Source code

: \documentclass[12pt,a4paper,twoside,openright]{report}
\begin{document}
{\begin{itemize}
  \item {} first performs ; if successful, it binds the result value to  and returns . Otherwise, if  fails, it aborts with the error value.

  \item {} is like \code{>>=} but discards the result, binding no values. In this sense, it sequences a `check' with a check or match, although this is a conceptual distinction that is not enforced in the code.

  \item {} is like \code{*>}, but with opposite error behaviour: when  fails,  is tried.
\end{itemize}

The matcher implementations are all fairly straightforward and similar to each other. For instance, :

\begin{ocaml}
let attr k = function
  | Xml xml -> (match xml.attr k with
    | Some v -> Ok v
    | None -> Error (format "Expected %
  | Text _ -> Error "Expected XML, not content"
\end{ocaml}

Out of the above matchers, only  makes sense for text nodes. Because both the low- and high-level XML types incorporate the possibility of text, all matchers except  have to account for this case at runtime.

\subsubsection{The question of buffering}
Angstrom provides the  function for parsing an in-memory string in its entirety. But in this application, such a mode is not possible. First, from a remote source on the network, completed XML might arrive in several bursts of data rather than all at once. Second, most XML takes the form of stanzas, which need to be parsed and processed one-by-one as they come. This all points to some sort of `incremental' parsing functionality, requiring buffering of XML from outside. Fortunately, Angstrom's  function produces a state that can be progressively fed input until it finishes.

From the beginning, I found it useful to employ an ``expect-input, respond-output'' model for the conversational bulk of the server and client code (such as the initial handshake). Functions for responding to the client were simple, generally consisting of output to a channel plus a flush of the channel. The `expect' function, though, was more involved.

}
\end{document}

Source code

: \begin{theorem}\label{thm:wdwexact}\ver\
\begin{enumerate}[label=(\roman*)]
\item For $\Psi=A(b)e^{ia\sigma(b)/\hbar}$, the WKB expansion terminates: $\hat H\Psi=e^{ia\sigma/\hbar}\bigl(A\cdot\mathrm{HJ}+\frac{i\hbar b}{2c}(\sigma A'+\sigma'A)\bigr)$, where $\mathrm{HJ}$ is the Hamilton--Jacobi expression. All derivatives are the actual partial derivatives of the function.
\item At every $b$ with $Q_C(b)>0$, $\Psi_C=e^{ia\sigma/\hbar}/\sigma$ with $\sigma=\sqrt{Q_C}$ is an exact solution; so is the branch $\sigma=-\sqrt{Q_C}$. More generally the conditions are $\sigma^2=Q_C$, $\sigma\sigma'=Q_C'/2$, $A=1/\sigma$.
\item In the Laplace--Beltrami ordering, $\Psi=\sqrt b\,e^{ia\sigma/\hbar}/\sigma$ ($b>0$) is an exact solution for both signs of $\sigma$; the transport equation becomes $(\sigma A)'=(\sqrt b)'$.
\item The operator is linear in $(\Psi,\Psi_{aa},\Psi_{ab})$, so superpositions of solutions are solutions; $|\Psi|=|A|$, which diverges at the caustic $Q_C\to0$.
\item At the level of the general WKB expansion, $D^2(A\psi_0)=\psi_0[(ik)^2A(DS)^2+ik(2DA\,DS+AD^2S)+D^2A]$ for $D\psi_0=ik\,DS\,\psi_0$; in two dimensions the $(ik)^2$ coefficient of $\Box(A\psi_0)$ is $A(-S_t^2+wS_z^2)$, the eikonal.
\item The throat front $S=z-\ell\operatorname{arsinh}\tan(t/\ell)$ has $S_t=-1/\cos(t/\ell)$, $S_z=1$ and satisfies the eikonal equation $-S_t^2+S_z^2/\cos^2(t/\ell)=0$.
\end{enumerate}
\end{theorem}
= = = =
Restate exactly the records above from their first line through the line that holds "the error value.", please, including both and leaving out all others.

-- Response to the task --
Source code

: \documentclass[12pt,a4paper,twoside,openright]{report}
\begin{document}
{\begin{itemize}
  \item {} first performs ; if successful, it binds the result value to  and returns . Otherwise, if  fails, it aborts with the error value.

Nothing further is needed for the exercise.